BEGIN

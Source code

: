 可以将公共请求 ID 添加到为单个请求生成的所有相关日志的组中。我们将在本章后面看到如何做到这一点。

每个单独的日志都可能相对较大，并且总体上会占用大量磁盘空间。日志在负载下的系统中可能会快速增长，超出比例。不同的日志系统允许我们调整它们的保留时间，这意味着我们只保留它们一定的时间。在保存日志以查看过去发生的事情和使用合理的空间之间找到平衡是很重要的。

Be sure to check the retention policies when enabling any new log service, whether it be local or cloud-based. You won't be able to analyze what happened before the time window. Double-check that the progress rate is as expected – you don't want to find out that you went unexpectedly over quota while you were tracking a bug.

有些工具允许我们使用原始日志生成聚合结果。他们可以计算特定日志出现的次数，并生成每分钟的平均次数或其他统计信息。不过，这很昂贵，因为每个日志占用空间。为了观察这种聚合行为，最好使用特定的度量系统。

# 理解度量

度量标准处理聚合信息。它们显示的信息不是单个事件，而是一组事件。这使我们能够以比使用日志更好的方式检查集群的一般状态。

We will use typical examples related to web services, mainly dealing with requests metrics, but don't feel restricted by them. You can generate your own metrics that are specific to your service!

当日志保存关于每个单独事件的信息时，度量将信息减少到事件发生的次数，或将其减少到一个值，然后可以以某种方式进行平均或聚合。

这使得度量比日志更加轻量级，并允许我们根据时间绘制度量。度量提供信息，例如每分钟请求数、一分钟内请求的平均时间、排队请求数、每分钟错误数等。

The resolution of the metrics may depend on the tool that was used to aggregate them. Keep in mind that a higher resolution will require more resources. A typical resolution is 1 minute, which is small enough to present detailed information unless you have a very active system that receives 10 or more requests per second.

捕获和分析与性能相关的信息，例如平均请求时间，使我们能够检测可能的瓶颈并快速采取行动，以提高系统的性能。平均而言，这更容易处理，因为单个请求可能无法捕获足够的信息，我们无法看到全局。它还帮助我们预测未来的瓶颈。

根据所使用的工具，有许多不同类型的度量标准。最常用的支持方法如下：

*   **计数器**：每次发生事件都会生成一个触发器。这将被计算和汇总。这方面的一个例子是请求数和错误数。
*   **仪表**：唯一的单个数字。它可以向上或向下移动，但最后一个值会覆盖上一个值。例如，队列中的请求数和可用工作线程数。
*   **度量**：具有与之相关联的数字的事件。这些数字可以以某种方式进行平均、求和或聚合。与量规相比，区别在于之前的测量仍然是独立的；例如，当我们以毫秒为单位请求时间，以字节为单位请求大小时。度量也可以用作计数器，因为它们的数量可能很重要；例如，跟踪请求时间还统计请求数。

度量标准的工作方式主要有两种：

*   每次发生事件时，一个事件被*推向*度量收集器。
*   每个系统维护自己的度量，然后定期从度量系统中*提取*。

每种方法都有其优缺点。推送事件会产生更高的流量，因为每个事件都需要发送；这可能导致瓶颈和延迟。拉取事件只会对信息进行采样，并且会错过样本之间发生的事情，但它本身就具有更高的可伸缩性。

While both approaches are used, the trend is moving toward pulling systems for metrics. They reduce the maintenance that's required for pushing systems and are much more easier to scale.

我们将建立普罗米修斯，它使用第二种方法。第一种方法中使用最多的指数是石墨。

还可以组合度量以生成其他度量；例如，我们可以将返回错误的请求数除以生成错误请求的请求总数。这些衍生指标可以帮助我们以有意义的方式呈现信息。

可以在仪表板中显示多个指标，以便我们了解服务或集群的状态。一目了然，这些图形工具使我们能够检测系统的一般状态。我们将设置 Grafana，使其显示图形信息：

END

_EXERCISE INSTRUCTIONS_: For this exercise, please copy exactly the lines from the one holding "每种方法都有其优缺点。推送事" through the end of the records, the first and last included.

_COMPLETED TASK_:
每种方法都有其优缺点。推送事件会产生更高的流量，因为每个事件都需要发送；这可能导致瓶颈和延迟。拉取事件只会对信息进行采样，并且会错过样本之间发生的事情，但它本身就具有更高的可伸缩性。

While both approaches are used, the trend is moving toward pulling systems for metrics. They reduce the maintenance that's required for pushing systems and are much more easier to scale.

我们将建立普罗米修斯，它使用第二种方法。第一种方法中使用最多的指数是石墨。

还可以组合度量以生成其他度量；例如，我们可以将返回错误的请求数除以生成错误请求的请求总数。这些衍生指标可以帮助我们以有意义的方式呈现信息。

可以在仪表板中显示多个指标，以便我们了解服务或集群的状态。一目了然，这些图形工具使我们能够检测系统的一般状态。我们将设置 Grafana，使其显示图形信息：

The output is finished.